- **What to do**
Take the lines from the beginning of the data below through the line holding "- Create, assign, update, and delete tasks" and return exactly those.

- **Supplied data**
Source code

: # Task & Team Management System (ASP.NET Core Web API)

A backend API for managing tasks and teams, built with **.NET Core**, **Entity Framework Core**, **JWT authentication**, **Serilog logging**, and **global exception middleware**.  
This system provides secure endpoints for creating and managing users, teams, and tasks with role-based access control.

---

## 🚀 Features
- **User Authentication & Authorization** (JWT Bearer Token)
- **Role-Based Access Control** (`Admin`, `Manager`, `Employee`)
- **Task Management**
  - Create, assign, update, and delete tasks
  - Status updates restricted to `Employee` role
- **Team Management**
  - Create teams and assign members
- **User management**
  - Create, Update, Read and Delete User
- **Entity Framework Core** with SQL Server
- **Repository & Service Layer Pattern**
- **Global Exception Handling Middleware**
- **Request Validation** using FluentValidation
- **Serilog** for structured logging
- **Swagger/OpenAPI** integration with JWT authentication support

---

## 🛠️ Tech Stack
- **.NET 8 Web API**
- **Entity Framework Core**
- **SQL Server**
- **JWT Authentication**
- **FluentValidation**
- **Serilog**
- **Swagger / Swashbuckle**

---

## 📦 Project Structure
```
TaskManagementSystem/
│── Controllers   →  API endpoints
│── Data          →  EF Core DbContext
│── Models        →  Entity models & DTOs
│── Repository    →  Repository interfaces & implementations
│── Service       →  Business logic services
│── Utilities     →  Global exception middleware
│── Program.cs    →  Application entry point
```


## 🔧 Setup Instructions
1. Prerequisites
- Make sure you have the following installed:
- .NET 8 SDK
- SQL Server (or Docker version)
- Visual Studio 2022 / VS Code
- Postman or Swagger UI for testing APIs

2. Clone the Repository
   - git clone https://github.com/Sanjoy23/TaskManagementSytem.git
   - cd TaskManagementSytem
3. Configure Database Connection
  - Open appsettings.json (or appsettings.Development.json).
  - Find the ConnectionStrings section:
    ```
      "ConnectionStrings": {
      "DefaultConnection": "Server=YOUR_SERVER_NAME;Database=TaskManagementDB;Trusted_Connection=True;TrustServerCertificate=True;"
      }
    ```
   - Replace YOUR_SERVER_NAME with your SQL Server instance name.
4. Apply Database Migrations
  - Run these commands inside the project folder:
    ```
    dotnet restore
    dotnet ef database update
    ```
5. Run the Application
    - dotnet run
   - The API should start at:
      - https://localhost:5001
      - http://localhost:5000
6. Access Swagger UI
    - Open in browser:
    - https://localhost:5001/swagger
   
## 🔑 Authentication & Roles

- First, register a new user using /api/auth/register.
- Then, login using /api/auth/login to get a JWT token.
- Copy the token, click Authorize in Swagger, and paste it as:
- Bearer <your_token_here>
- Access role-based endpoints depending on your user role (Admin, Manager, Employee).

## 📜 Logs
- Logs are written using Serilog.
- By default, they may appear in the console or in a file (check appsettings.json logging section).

- **Task result**
Source code

: # Task & Team Management System (ASP.NET Core Web API)

A backend API for managing tasks and teams, built with **.NET Core**, **Entity Framework Core**, **JWT authentication**, **Serilog logging**, and **global exception middleware**.  
This system provides secure endpoints for creating and managing users, teams, and tasks with role-based access control.

---

## 🚀 Features
- **User Authentication & Authorization** (JWT Bearer Token)
- **Role-Based Access Control** (`Admin`, `Manager`, `Employee`)
- **Task Management**
  - Create, assign, update, and delete tasks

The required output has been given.